The Secrets We Keep(66)



I took his hand, fully aware he was going to pull me into his arms. I let him, burying myself in his chest and holding on like he was the last solid thing left in the world.

“We’ve missed you.”

The whispered words came from behind me, and I lifted my head enough to see Mom staring at me before she kissed the top of my head. I wiggled free, confused as to why they weren’t upset with me. I’d expected anger … for the accident, for lying, for taking what good memories they had of Maddy and destroying them. I was prepared for that, was prepared to accept that. But this, this silent forgiveness … I didn’t know what to do with it.

“You’re not angry,” I said as my head whipped between Mom and Dad. I was waiting, wondering which one of them was going to lose it on me first. Neither did. Mom shook her head, and Dad held out his arms again, offering me shelter and comfort.

“Why? I don’t get it, why aren’t you mad?”

“We’re sorry that you thought you had to do this. Sorry that you ever thought Maddy was more important to us than you. We are confused and angry with ourselves for not recognizing who you were the instant you woke up, but we’re not upset with you, Ella. We couldn’t be.”


Ella. The sound of my name coming from my mother had me shaking, seeking out my father’s hand as the weight of the lie I’d been carrying finally lifted. I sucked in a ragged breath and then another one after that, my heart, my soul, my entire being realigning itself with the truth that everybody now knew: I was Ella Lawton.

I reached out a hand to Josh, pulled him into the circle my parents’ arms had created around me. Somehow I knew it was going to be okay. Everything I needed was here, enveloping me. And as for Maddy, she was my sister, my first and best friend. Here or not, she was part of me and I would carry her with me forever.

Like Molly said, it wasn’t going to be easy—there would be gossip, and questions, and a crapload of family therapy—but I’d take it, because right there, standing at the grave of my sister, my life literally started over.





EPILOGUE

I had a few more boxes to unpack, most of them extra toiletries Mom insisted I needed. The room was smaller than I’d expected—nothing more than a shoe box with two identical beds, two desks, and two closets. I’d managed to jam as much as I could into the small space, even sent a duffle bag of clothes home with my parents, but it still felt overstuffed. Where Mom expected me to hide a year’s worth of tampons, I had no idea. I shoved them under the bed with the seven thousand bars of soap and tubes of toothpaste she’d made me keep.

I’d do anything she asked—keep a lifetime’s worth of toiletries shoved under my bed and call her every night if that’s what she wanted—in the hopes of making up for what I’d done.

According to Mom, this was my chance to start over, to reinvent myself, in a world where nobody knew about my past. But I wouldn’t be alone. Instead of the single room I’d wanted, I had a roommate. She wasn’t there yet. Her name was Sadie Rose, and she was from Austin, Texas, or so the meet-your-roommate e-mail I’d received in July had said. The message even included a picture of her, not that you could tell much from it. From what I could see, she was blond and apparently had an affinity for thick black eyeliner.

We had exchanged a couple of e-mails, mostly revolving around who was bringing the mini-fridge and who was bringing the microwave. She seemed nice enough.

She had texted me this morning. Her flight had been canceled and she doubted she’d be here before tomorrow afternoon. That was fine by me. It gave me one more day to figure out what to say to her in person.

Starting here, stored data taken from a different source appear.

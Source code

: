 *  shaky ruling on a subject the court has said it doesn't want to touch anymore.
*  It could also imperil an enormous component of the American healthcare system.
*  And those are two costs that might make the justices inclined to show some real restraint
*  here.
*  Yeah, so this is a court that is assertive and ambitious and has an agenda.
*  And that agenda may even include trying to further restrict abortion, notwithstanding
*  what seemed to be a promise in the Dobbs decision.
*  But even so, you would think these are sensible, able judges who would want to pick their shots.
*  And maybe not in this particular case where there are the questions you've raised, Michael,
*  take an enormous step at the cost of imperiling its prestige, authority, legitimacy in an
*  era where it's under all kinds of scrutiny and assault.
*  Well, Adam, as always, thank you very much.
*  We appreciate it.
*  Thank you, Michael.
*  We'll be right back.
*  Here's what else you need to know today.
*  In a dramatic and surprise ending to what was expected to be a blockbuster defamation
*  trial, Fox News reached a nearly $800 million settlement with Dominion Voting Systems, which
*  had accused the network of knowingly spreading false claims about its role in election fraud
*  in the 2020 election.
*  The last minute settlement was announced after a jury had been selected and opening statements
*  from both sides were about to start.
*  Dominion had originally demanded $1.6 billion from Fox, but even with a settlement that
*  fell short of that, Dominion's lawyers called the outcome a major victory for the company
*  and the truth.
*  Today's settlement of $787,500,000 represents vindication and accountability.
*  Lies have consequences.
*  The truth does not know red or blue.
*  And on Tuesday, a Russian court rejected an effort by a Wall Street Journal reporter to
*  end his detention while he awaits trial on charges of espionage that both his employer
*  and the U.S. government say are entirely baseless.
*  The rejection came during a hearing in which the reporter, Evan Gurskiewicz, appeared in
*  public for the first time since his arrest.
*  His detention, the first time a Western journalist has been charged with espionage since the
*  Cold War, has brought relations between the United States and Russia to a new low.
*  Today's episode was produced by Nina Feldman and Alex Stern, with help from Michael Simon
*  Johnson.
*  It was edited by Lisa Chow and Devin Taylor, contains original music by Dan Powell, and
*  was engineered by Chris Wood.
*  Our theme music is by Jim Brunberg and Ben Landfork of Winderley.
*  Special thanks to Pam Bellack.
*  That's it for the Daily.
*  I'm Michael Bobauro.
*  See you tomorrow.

I left her side of the room completely untouched, taking over what I calculated to be my half of the ten-by-twelve-foot space. I hoped she wouldn’t mind which side I’d picked and didn’t have space issues; that would suck.

The door to my room opened, and I didn’t bother to turn around to see who it was. I already knew. He’d been in and out of my room five times in the last half hour, trying to figure out how to make the wooden bulletin board I brought from home stick to the cinder-block walls.

“The guy at the hardware store said this should work,” Josh told me as he held up some double-sided tape. “Although I still don’t get why you didn’t do what your dad suggested and lean it against the window.”

I shrugged. “I like it this way better.”

Mom gave both Maddy and me bulletin boards when we started high school. She said it was the perfect way to show off what was important to us without marring our walls. We’d killed our walls anyway, taping pictures to them and nailing up photos, but that didn’t stop us from using our bulletin boards to tack up whatever memento was important to us that day.

I’d combined the items from our two boards before I left, took an old concert-ticket stub and the picture of her field hockey team off Maddy’s and added it to mine. There was a picture of Molly and me that was taken the day before she left for UNC, the crumpled-up drawing of the tree that had given me away to Josh, and our prom picture—not the formal one but a candid his mom snapped as we were getting into his car. In the center of it all were Maddy’s car keys, the ones to the blue Honda that nearly claimed both our lives, and the appointment card for the counselor Mom had found me here. I didn’t want to tape these things to random spots on the wall. I wanted them like this—smushed together in one contained, controllable spot. It was a combination of the two of us and I now used it to remind me how strangely similar and oddly different Maddy and I truly were.